Kim Ok-bin’s performance helps make the last third of Thirst its funniest passage, but the entire film has a rich vein of comedy running through it. This is one of Park’s trademarks; he freely mixes deadly serious ideas (here murder, relationships and the nature of faith) with absurd moments. The funniest thing in Thirst is Kim Hae-sook’s performance in the last part of the film. After Tae-ju becomes a vampire her mother is paralysed, but she still has all her wits about her. In one riotous scene Tae-ju’s mother tries to tell the friends that Tae-ju and Sang-hyun are playing Mahjong with that her daughter and the priest are killers, using only her one mobile finger and her eyes.
Oldboy may have announced Park Chan-wook on the international stage, but his work both before and since that film confirms his status as one of the major talents in world cinema. To say that Thirst doesn’t represent his best work is true, but hardly an indictment. The only moment at which Park’s control of the film seems to slip is late in the second act and early in the third, when it runs a little off the rails and a couple of plot points go under explained. However, with the help of his excellent cast, he recovers and takes the film out with half an hour of brilliance. All Park’s films are beautiful, and this is no exception. The colours are extraordinary, with Tae-ju’s blue dress (an homage to one of Park’s inspirations; Andrzej Zulawski’s Possession) and the impossibly vivid red of blood on the brilliant white floor of Sang-hyun and Tae-ju’s lair standing out in particular. CGI is sparingly used, and the effects are always used to a purpose and extremely high quality. It’s hard to describe why Park Chan-wook’s films are such a pleasure to look at, because there is just so much to talk about. Every one of his frames is suffused with diverting and beautiful detail, so much so that you could probably watch this film without its soundtrack and still get a great deal out of it - not something that can be said about most movies.

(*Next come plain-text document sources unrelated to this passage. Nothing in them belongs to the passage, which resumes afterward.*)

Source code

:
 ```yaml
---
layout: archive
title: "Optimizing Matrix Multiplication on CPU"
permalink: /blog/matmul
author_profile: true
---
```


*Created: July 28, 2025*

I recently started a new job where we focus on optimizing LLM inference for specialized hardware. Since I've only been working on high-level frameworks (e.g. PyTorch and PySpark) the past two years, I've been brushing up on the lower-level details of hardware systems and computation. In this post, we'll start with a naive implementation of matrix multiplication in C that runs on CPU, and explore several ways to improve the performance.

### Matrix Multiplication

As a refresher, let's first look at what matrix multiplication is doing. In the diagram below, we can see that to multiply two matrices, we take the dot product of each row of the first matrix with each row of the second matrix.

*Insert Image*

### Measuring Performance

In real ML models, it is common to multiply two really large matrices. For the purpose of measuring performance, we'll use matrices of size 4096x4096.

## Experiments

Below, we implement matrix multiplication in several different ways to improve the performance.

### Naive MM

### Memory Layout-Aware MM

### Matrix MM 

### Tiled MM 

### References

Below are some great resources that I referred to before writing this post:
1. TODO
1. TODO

Thirst is a rich, tasty, treat for horror fans. Park doesn’t stint on the sex and violence that you expect in the genre, but he delivers it with intelligence and wit, and in conjunction with a literate, thoughtful, script and performances of great depth and quality. Make no mistake, even though this film isn’t quite up to the amazing standard set by Oldboy and Lady Vengeance it still offers further proof that Park Chan-wook is one of the great filmmakers of our time, and I suspect it will only become more rewarding with repeat viewing.